[TASK]:
Determine the number of lines in the data below that hold "Step"; give nothing but that number.

Saved data entries:
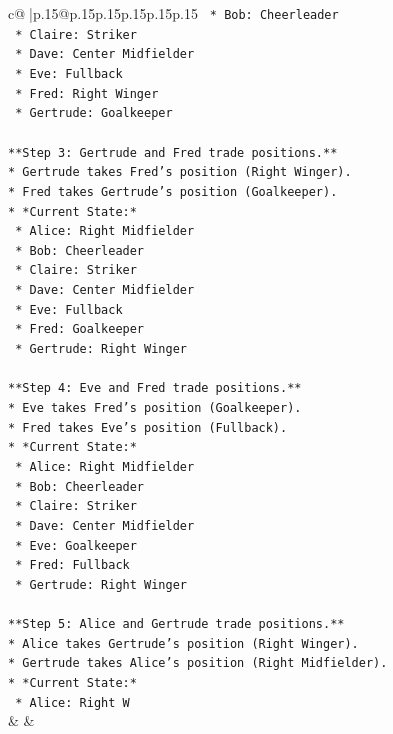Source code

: \documentclass{article}
\begin{document}
{\begin{supertabular}{c@{$\;$}|p{.15\linewidth}@{}p{.15\linewidth}p{.15\linewidth}p{.15\linewidth}p{.15\linewidth}p{.15\linewidth}}
{{{\texttt{    *   Bob: Cheerleader} \\
\texttt{    *   Claire: Striker} \\
\texttt{    *   Dave: Center Midfielder} \\
\texttt{    *   Eve: Fullback} \\
\texttt{    *   Fred: Right Winger} \\
\texttt{    *   Gertrude: Goalkeeper} \\
\\ 
\texttt{**Step 3: Gertrude and Fred trade positions.**} \\
\texttt{*   Gertrude takes Fred's position (Right Winger).} \\
\texttt{*   Fred takes Gertrude's position (Goalkeeper).} \\
\texttt{*   *Current State:*} \\
\texttt{    *   Alice: Right Midfielder} \\
\texttt{    *   Bob: Cheerleader} \\
\texttt{    *   Claire: Striker} \\
\texttt{    *   Dave: Center Midfielder} \\
\texttt{    *   Eve: Fullback} \\
\texttt{    *   Fred: Goalkeeper} \\
\texttt{    *   Gertrude: Right Winger} \\
\\ 
\texttt{**Step 4: Eve and Fred trade positions.**} \\
\texttt{*   Eve takes Fred's position (Goalkeeper).} \\
\texttt{*   Fred takes Eve's position (Fullback).} \\
\texttt{*   *Current State:*} \\
\texttt{    *   Alice: Right Midfielder} \\
\texttt{    *   Bob: Cheerleader} \\
\texttt{    *   Claire: Striker} \\
\texttt{    *   Dave: Center Midfielder} \\
\texttt{    *   Eve: Goalkeeper} \\
\texttt{    *   Fred: Fullback} \\
\texttt{    *   Gertrude: Right Winger} \\
\\ 
\texttt{**Step 5: Alice and Gertrude trade positions.**} \\
\texttt{*   Alice takes Gertrude's position (Right Winger).} \\
\texttt{*   Gertrude takes Alice's position (Right Midfielder).} \\
\texttt{*   *Current State:*} \\
\texttt{    *   Alice: Right W} \\
            }
        }
    }
    & & \\ \\


\end{supertabular}}
\end{document}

[RESULT OF THE TASK]:
3